- **EXERCISE GOAL**
Write out the data again in full, keeping every character the same.

(Source records)
-=-=-=-=-
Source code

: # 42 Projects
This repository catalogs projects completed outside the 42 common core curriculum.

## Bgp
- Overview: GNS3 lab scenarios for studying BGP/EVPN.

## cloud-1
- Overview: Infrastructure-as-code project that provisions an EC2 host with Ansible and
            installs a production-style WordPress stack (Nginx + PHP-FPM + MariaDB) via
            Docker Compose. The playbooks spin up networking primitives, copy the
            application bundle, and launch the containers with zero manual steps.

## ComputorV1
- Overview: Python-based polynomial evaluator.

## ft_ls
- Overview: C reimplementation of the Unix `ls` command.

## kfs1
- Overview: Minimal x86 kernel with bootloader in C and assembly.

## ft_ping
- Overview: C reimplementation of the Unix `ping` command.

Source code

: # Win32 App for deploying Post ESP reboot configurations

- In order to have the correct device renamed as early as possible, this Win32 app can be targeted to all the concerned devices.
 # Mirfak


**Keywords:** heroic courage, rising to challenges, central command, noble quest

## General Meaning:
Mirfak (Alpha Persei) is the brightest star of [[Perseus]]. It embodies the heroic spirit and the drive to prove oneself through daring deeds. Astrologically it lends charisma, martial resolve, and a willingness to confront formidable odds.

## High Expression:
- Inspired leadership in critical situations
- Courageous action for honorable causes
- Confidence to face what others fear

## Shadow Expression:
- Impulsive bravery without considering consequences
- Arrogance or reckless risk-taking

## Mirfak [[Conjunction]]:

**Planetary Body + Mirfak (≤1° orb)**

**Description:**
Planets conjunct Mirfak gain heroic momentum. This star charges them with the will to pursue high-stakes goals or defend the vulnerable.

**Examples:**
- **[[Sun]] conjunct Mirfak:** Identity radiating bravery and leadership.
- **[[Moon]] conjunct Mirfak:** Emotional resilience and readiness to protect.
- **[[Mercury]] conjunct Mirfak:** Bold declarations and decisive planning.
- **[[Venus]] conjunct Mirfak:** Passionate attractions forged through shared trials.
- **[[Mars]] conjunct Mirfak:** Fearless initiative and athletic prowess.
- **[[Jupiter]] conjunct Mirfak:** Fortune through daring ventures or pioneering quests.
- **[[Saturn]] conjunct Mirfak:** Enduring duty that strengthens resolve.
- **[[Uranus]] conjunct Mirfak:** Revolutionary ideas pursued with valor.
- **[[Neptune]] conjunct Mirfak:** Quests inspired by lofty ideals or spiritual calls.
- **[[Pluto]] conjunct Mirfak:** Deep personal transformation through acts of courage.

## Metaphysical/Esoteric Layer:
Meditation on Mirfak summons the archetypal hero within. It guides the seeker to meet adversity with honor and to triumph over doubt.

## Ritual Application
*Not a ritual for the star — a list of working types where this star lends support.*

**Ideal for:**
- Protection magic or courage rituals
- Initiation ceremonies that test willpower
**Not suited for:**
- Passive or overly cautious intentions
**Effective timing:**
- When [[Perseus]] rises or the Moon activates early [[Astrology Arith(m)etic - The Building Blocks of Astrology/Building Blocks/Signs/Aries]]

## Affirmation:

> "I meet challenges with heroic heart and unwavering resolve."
-=-=-=-=-
- **RESPONSE TO THIS EXERCISE**
Source code

: # 42 Projects
This repository catalogs projects completed outside the 42 common core curriculum.

## Bgp
- Overview: GNS3 lab scenarios for studying BGP/EVPN.

## cloud-1
- Overview: Infrastructure-as-code project that provisions an EC2 host with Ansible and
            installs a production-style WordPress stack (Nginx + PHP-FPM + MariaDB) via
            Docker Compose. The playbooks spin up networking primitives, copy the
            application bundle, and launch the containers with zero manual steps.

## ComputorV1
- Overview: Python-based polynomial evaluator.

## ft_ls
- Overview: C reimplementation of the Unix `ls` command.

## kfs1
- Overview: Minimal x86 kernel with bootloader in C and assembly.

## ft_ping
- Overview: C reimplementation of the Unix `ping` command.

Source code

: # Win32 App for deploying Post ESP reboot configurations

- In order to have the correct device renamed as early as possible, this Win32 app can be targeted to all the concerned devices.
 # Mirfak


**Keywords:** heroic courage, rising to challenges, central command, noble quest

## General Meaning:
Mirfak (Alpha Persei) is the brightest star of [[Perseus]]. It embodies the heroic spirit and the drive to prove oneself through daring deeds. Astrologically it lends charisma, martial resolve, and a willingness to confront formidable odds.

## High Expression:
- Inspired leadership in critical situations
- Courageous action for honorable causes
- Confidence to face what others fear

## Shadow Expression:
- Impulsive bravery without considering consequences
- Arrogance or reckless risk-taking

## Mirfak [[Conjunction]]:

**Planetary Body + Mirfak (≤1° orb)**

**Description:**
Planets conjunct Mirfak gain heroic momentum. This star charges them with the will to pursue high-stakes goals or defend the vulnerable.

**Examples:**
- **[[Sun]] conjunct Mirfak:** Identity radiating bravery and leadership.
- **[[Moon]] conjunct Mirfak:** Emotional resilience and readiness to protect.
- **[[Mercury]] conjunct Mirfak:** Bold declarations and decisive planning.
- **[[Venus]] conjunct Mirfak:** Passionate attractions forged through shared trials.
- **[[Mars]] conjunct Mirfak:** Fearless initiative and athletic prowess.
- **[[Jupiter]] conjunct Mirfak:** Fortune through daring ventures or pioneering quests.
- **[[Saturn]] conjunct Mirfak:** Enduring duty that strengthens resolve.
- **[[Uranus]] conjunct Mirfak:** Revolutionary ideas pursued with valor.
- **[[Neptune]] conjunct Mirfak:** Quests inspired by lofty ideals or spiritual calls.
- **[[Pluto]] conjunct Mirfak:** Deep personal transformation through acts of courage.

## Metaphysical/Esoteric Layer:
Meditation on Mirfak summons the archetypal hero within. It guides the seeker to meet adversity with honor and to triumph over doubt.

## Ritual Application
*Not a ritual for the star — a list of working types where this star lends support.*

**Ideal for:**
- Protection magic or courage rituals
- Initiation ceremonies that test willpower
**Not suited for:**
- Passive or overly cautious intentions
**Effective timing:**
- When [[Perseus]] rises or the Moon activates early [[Astrology Arith(m)etic - The Building Blocks of Astrology/Building Blocks/Signs/Aries]]

## Affirmation:

> "I meet challenges with heroic heart and unwavering resolve."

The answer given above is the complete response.